As far as very good sources to turn to from the English persecution, here are some of my favorites:
- Edmund Campion, A Life by Evelyn Waugh – straightforward, easy-to-read modern biography. Waugh kept the opinionating to a minimum and reported the facts more or less straight. Much appreciated, that.
- Autobiography of a Hunted Priest, by Fr. John Gerard, SJ Excellent autobiography, especially for its details of his priestly mission, the lives of good Catholics of the time, the lengths to which pursuivants would go to find priests, and the horrors of torture and prison. Very good.
- The King’s Good Servant, but God’s First by James Monti – provides great background on the genesis of the English persecution, the protestant greed and errors that caused it, and of course much on the life and writings of one of England’s greatest Saints, Thomas More. The book is modern in outlook and is perhaps wounded a bit by modern sensibilities, but it’s still a solid resource
- An Autobiography from the Jesuit Underground – Father William Weston, SJ, foreward by Evelyn Waugh – perhaps the best book of the bunch. Extremely extensive notes that add a great deal of valuable information, especially of the role played by turncoat Catholics who spied and reported on their former co-religionists. The damage they did was unbelievable. Cannot recommend this one enough
- Blessed Margaret Clitherow by Margaret Monro – short but good 1940’s biography from when the Saint was still a Blessed. I liked it. It’s a good source of inspiration. Clitherow’s death was grisly, however.

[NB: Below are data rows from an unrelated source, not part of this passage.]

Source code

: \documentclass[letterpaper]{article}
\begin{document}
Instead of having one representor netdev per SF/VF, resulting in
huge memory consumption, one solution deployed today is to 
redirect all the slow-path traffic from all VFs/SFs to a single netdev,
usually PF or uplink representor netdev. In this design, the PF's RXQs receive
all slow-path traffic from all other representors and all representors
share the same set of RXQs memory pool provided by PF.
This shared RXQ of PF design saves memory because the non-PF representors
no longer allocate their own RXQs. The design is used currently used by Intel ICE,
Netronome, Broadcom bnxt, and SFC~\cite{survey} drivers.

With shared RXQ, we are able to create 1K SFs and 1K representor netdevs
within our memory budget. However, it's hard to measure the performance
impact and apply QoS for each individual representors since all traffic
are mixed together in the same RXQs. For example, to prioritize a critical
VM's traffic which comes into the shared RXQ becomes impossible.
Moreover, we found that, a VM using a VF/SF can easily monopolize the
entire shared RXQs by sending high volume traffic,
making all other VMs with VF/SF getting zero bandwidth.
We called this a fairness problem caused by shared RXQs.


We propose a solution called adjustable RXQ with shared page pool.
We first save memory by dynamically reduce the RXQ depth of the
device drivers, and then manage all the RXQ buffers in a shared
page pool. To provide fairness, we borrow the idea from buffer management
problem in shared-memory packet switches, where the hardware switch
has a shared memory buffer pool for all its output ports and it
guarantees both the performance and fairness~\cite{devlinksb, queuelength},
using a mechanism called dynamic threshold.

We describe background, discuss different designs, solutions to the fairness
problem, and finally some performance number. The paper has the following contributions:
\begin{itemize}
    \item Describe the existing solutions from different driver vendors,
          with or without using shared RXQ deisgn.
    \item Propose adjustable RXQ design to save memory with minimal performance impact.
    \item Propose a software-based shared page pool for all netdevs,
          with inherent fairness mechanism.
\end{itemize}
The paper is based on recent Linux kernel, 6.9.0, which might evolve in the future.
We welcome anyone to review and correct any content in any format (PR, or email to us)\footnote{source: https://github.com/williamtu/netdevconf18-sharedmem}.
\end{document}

- The Cleaving of Christendom – Warren Carroll’s history of the period is a very good reference work but of necessity has to gloss over specific events since it is a broad tour of the entire history of the Church
- The Outlaws of Ravenhurst – Yes, it’s a kid’s/teen’s novel but it still gives a very good sense both for how severe was the English persecution, and its very long reach. Catholics really were abducted back from Belgium, France, and even Maryland and made to suffer.
- Treason by Dena Hunt – I am torn recommending this one, it is a solid enough novel on the subject of the English persecution, the lengths Catholics would go to maintain their Faith, and the kinds of horrific moral quandaries persecution could cause, but there is one unfortunate scene in an early chapter that is really inappropriate and unnecessary. Be forewarned, when the gentleman goes upstairs to the woman of ill-repute’s room in the inn, it’s a bad scene. Probably not what you think, but bad nonetheless.
I’m afraid I’ve forgotten one or two I wanted to recommend. Another good source of information and inspiration, of course, is reading about the Cristiada, the persecution of Mexico’s Catholics, which was much shorter but equally fierce. Mexican Martyrdom and The Power and the Glory are good books on that subject.
I’m open to your suggestions. I pray you find this post useful.